TASK INPUT
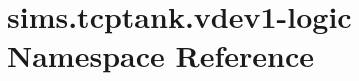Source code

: \section{sims.\+tcptank.\+vdev1-\/logic Namespace Reference}
\label{namespacesims_1_1tcptank_1_1vdev1-logic}
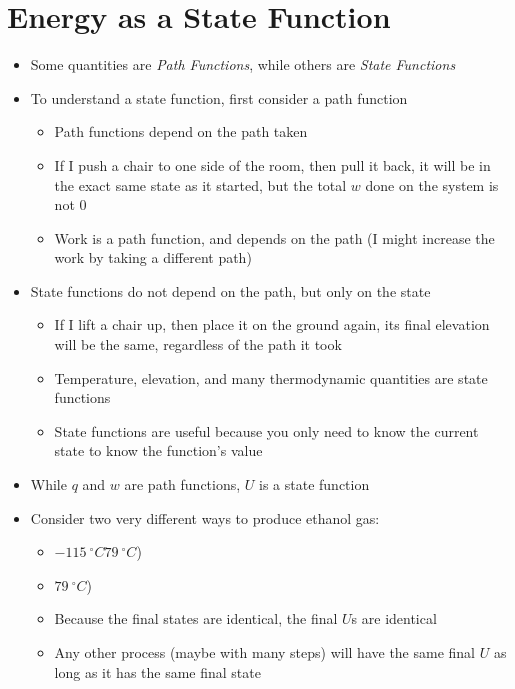 \documentclass[12pt, openany, letterpaper]{memoir}
\begin{document}
\section{Energy as a State Function}
\begin{itemize}
	\item Some quantities are \emph{Path Functions}, while others are \emph{State Functions}
	\item To understand a state function, first consider a path function
	      \begin{itemize}
		      \item Path functions depend on the path taken
		      \item If I push a chair to one side of the room, then pull it back, it will be in the exact same state as it started, but the total $w$ done on the system is not $0$
		      \item Work is a path function, and depends on the path (I might increase the work by taking a different path)
	      \end{itemize}
	\item State functions do not depend on the path, but only on the state
	      \begin{itemize}
		      \item If I lift a chair up, then place it on the ground again, its final elevation will be the same, regardless of the path it took
		      \item Temperature, elevation, and many thermodynamic quantities are state functions
		      \item State functions are useful because you only need to know the current state to know the function's value
	      \end{itemize}
	\item While $q$ and $w$ are path functions, $U$ is a state function
	\item Consider two very different ways to produce ethanol gas:
	      \begin{itemize}
		      \item {}$-115~^\circ C$$79~^\circ C$)
		      \item {}$79~^\circ C$)
		      \item Because the final states are identical, the final $U$s are identical
		      \item Any other process (maybe with many steps) will have the same final $U$ as long as it has the same final state
	      \end{itemize}
\end{itemize}
\end{document}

WHAT TO WORK ON
Hand back the records above exactly, leaving out every picture.

TASK SOLUTION
Source code

: \section{sims.\+tcptank.\+vdev1-\/logic Namespace Reference}
\label{namespacesims_1_1tcptank_1_1vdev1-logic}
 \documentclass[12pt, openany, letterpaper]{memoir}
\begin{document}
\section{Energy as a State Function}
\begin{itemize}
	\item Some quantities are \emph{Path Functions}, while others are \emph{State Functions}
	\item To understand a state function, first consider a path function
	      \begin{itemize}
		      \item Path functions depend on the path taken
		      \item If I push a chair to one side of the room, then pull it back, it will be in the exact same state as it started, but the total $w$ done on the system is not $0$
		      \item Work is a path function, and depends on the path (I might increase the work by taking a different path)
	      \end{itemize}
	\item State functions do not depend on the path, but only on the state
	      \begin{itemize}
		      \item If I lift a chair up, then place it on the ground again, its final elevation will be the same, regardless of the path it took
		      \item Temperature, elevation, and many thermodynamic quantities are state functions
		      \item State functions are useful because you only need to know the current state to know the function's value
	      \end{itemize}
	\item While $q$ and $w$ are path functions, $U$ is a state function
	\item Consider two very different ways to produce ethanol gas:
	      \begin{itemize}
		      \item {}$-115~^\circ C$$79~^\circ C$)
		      \item {}$79~^\circ C$)
		      \item Because the final states are identical, the final $U$s are identical
		      \item Any other process (maybe with many steps) will have the same final $U$ as long as it has the same final state
	      \end{itemize}
\end{itemize}
\end{document}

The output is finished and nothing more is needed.